### REQUIRED ACTION
Only the words of the entries are wanted, repeated exactly and without images.

SOURCE MATERIAL section start

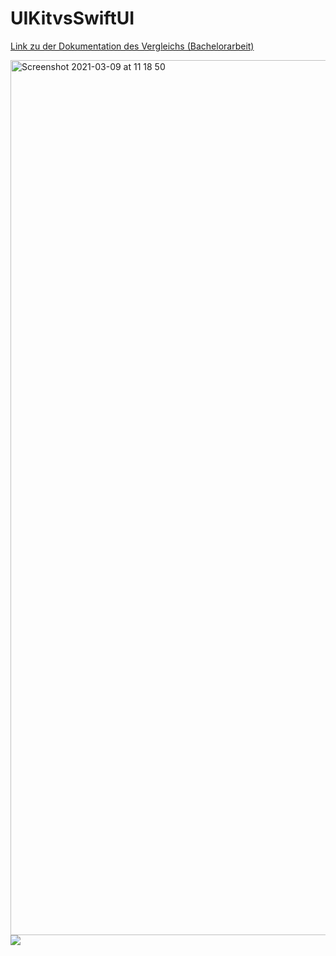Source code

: # UIKitvsSwiftUI

[Link zu der Dokumentation des Vergleichs (Bachelorarbeit)](https://github.com/bschmalb/UIKitvsSwiftUI/blob/6564f906e5357a2b982d5f4774c5c96b03dd6d1a/BachelorarbeitSchmalbachBastian.pdf)

<img width="1400" alt="Screenshot 2021-03-09 at 11 18 50" src="https://user-images.githubusercontent.com/32933389/110456062-6d920500-80c9-11eb-9d28-fa18d15bcead.png">

<img src="https://user-images.githubusercontent.com/32933389/110456066-6f5bc880-80c9-11eb-8383-c32671864a76.png">
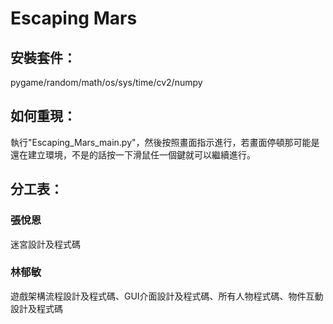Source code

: # Escaping Mars
## 安裝套件：
pygame/random/math/os/sys/time/cv2/numpy
## 如何重現：
執行"Escaping_Mars_main.py"，然後按照畫面指示進行，若畫面停頓那可能是還在建立環境，不是的話按一下滑鼠任一個鍵就可以繼續進行。
## 分工表：
### 張悅恩
迷宮設計及程式碼
### 林郁敏
遊戲架構流程設計及程式碼、GUI介面設計及程式碼、所有人物程式碼、物件互動設計及程式碼

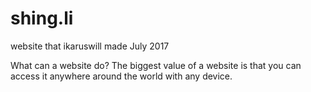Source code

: # shing.li
website that ikaruswill made July 2017

What can a website do? The biggest value of a website is that you can access it anywhere around the world with any device.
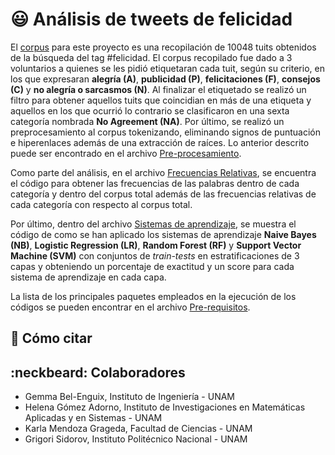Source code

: # :smiley: Análisis de tweets de felicidad

El [corpus](https://github.com/GIL-UNAM/TwitterHappiness/blob/main/Dataset.csv) para este proyecto es una recopilación de 10048 tuits obtenidos de la búsqueda del tag #felicidad. El corpus recopilado fue dado a 3 voluntarios a quienes se les pidió etiquetaran cada tuit, según su criterio, en los que expresaran **alegría (A)**, **publicidad (P)**, **felicitaciones (F)**, **consejos (C)** y **no alegría o sarcasmos (N)**. Al finalizar el etiquetado se realizó un filtro para obtener aquellos tuits que coincidian en más de una etiqueta y aquellos en los que ocurrió lo contrario se clasificaron en una sexta categoría nombrada **No Agreement (NA)**. Por último, se realizó un preprocesamiento al corpus tokenizando, eliminando signos de puntuación e hiperenlaces además de una extracción de raíces. Lo anterior descrito puede ser encontrado en el archivo [Pre-procesamiento](https://github.com/GIL-UNAM/TwitterHappiness/blob/main/Pre-procesamiento.py).

Como parte del análisis, en el archivo [Frecuencias Relativas](https://github.com/GIL-UNAM/TwitterHappiness/blob/main/Frecuencias%20Relativas.py), se encuentra el  código para obtener las frecuencias de las palabras dentro de cada categoría y dentro del corpus total además de las frecuencias relativas de cada categoría con respecto al corpus total.

Por último, dentro del archivo [Sistemas de aprendizaje](https://github.com/GIL-UNAM/TwitterHappiness/blob/main/Sistemas%20de%20aprendizaje.py), se muestra el código de como se han aplicado los sistemas de aprendizaje **Naive Bayes (NB)**, **Logistic Regression (LR)**, **Random Forest (RF)** y **Support Vector Machine (SVM)** con conjuntos de <em>train-tests</em> en estratificaciones de 3 capas y obteniendo un porcentaje de exactitud y un score para cada sistema de aprendizaje en cada capa.

La lista de los principales paquetes empleados en la ejecución de los códigos se pueden encontrar en el archivo [Pre-requisitos](https://github.com/GIL-UNAM/TwitterHappiness/blob/main/Pre-requisitos.md).

## :pencil: Cómo citar

## :neckbeard: Colaboradores
- Gemma Bel-Enguix, Instituto de Ingeniería - UNAM
- Helena Gómez Adorno, Instituto de Investigaciones en Matemáticas Aplicadas y en Sistemas - UNAM
- Karla Mendoza Grageda, Facultad de Ciencias - UNAM
- Grigori Sidorov, Instituto Politécnico Nacional - UNAM
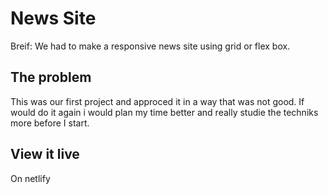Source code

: # News Site

Breif: We had to make a responsive news site using grid or flex box.

## The problem

This was our first project and approced it in a way that was not good. If would do it again i would plan my time better and really studie the techniks more before I start.

## View it live

On netlify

SOURCE MATERIAL section end

### ANSWER TO THIS EXERCISE
Source code

: # UIKitvsSwiftUI

[Link zu der Dokumentation des Vergleichs (Bachelorarbeit)](https://github.com/bschmalb/UIKitvsSwiftUI/blob/6564f906e5357a2b982d5f4774c5c96b03dd6d1a/BachelorarbeitSchmalbachBastian.pdf)

<img width="1400" alt="Screenshot 2021-03-09 at 11 18 50" src="https://user-images.githubusercontent.com/32933389/110456062-6d920500-80c9-11eb-9d28-fa18d15bcead.png">

<img src="https://user-images.githubusercontent.com/32933389/110456066-6f5bc880-80c9-11eb-8383-c32671864a76.png">
Source code

: # Escaping Mars
## 安裝套件：
pygame/random/math/os/sys/time/cv2/numpy
## 如何重現：
執行"Escaping_Mars_main.py"，然後按照畫面指示進行，若畫面停頓那可能是還在建立環境，不是的話按一下滑鼠任一個鍵就可以繼續進行。
## 分工表：
### 張悅恩
迷宮設計及程式碼
### 林郁敏
遊戲架構流程設計及程式碼、GUI介面設計及程式碼、所有人物程式碼、物件互動設計及程式碼

Source code

: # shing.li
website that ikaruswill made July 2017

What can a website do? The biggest value of a website is that you can access it anywhere around the world with any device.
Source code

: # :smiley: Análisis de tweets de felicidad

El [corpus](https://github.com/GIL-UNAM/TwitterHappiness/blob/main/Dataset.csv) para este proyecto es una recopilación de 10048 tuits obtenidos de la búsqueda del tag #felicidad. El corpus recopilado fue dado a 3 voluntarios a quienes se les pidió etiquetaran cada tuit, según su criterio, en los que expresaran **alegría (A)**, **publicidad (P)**, **felicitaciones (F)**, **consejos (C)** y **no alegría o sarcasmos (N)**. Al finalizar el etiquetado se realizó un filtro para obtener aquellos tuits que coincidian en más de una etiqueta y aquellos en los que ocurrió lo contrario se clasificaron en una sexta categoría nombrada **No Agreement (NA)**. Por último, se realizó un preprocesamiento al corpus tokenizando, eliminando signos de puntuación e hiperenlaces además de una extracción de raíces. Lo anterior descrito puede ser encontrado en el archivo [Pre-procesamiento](https://github.com/GIL-UNAM/TwitterHappiness/blob/main/Pre-procesamiento.py).

Como parte del análisis, en el archivo [Frecuencias Relativas](https://github.com/GIL-UNAM/TwitterHappiness/blob/main/Frecuencias%20Relativas.py), se encuentra el  código para obtener las frecuencias de las palabras dentro de cada categoría y dentro del corpus total además de las frecuencias relativas de cada categoría con respecto al corpus total.

Por último, dentro del archivo [Sistemas de aprendizaje](https://github.com/GIL-UNAM/TwitterHappiness/blob/main/Sistemas%20de%20aprendizaje.py), se muestra el código de como se han aplicado los sistemas de aprendizaje **Naive Bayes (NB)**, **Logistic Regression (LR)**, **Random Forest (RF)** y **Support Vector Machine (SVM)** con conjuntos de <em>train-tests</em> en estratificaciones de 3 capas y obteniendo un porcentaje de exactitud y un score para cada sistema de aprendizaje en cada capa.

La lista de los principales paquetes empleados en la ejecución de los códigos se pueden encontrar en el archivo [Pre-requisitos](https://github.com/GIL-UNAM/TwitterHappiness/blob/main/Pre-requisitos.md).

## :pencil: Cómo citar

## :neckbeard: Colaboradores
- Gemma Bel-Enguix, Instituto de Ingeniería - UNAM
- Helena Gómez Adorno, Instituto de Investigaciones en Matemáticas Aplicadas y en Sistemas - UNAM
- Karla Mendoza Grageda, Facultad de Ciencias - UNAM
- Grigori Sidorov, Instituto Politécnico Nacional - UNAM
Source code

: # News Site

Breif: We had to make a responsive news site using grid or flex box.

## The problem

This was our first project and approced it in a way that was not good. If would do it again i would plan my time better and really studie the techniks more before I start.

## View it live

On netlify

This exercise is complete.